[YOUR GOAL] Return all of the material that follows, keeping each line exactly as it is.

..........

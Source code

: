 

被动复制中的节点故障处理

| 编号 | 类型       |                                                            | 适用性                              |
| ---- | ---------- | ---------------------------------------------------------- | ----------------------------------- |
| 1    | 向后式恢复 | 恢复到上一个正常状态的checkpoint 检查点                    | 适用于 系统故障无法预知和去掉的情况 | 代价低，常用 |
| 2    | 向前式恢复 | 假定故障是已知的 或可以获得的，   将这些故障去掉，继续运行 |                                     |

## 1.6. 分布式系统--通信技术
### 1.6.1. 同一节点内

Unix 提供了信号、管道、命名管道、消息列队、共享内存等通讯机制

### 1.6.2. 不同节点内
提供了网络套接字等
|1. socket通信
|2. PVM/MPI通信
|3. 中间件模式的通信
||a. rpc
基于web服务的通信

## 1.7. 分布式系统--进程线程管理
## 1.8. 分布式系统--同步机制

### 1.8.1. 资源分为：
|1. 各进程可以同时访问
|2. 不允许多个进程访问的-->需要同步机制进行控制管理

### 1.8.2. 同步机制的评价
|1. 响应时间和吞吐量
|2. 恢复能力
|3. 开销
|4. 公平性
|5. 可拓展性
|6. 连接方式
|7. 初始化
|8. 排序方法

..........

[RESULT]
Source code

: 

被动复制中的节点故障处理

| 编号 | 类型       |                                                            | 适用性                              |
| ---- | ---------- | ---------------------------------------------------------- | ----------------------------------- |
| 1    | 向后式恢复 | 恢复到上一个正常状态的checkpoint 检查点                    | 适用于 系统故障无法预知和去掉的情况 | 代价低，常用 |
| 2    | 向前式恢复 | 假定故障是已知的 或可以获得的，   将这些故障去掉，继续运行 |                                     |

## 1.6. 分布式系统--通信技术
### 1.6.1. 同一节点内

Unix 提供了信号、管道、命名管道、消息列队、共享内存等通讯机制

### 1.6.2. 不同节点内
提供了网络套接字等
|1. socket通信
|2. PVM/MPI通信
|3. 中间件模式的通信
||a. rpc
基于web服务的通信

## 1.7. 分布式系统--进程线程管理
## 1.8. 分布式系统--同步机制

### 1.8.1. 资源分为：
|1. 各进程可以同时访问
|2. 不允许多个进程访问的-->需要同步机制进行控制管理

### 1.8.2. 同步机制的评价
|1. 响应时间和吞吐量
|2. 恢复能力
|3. 开销
|4. 公平性
|5. 可拓展性
|6. 连接方式
|7. 初始化
|8. 排序方法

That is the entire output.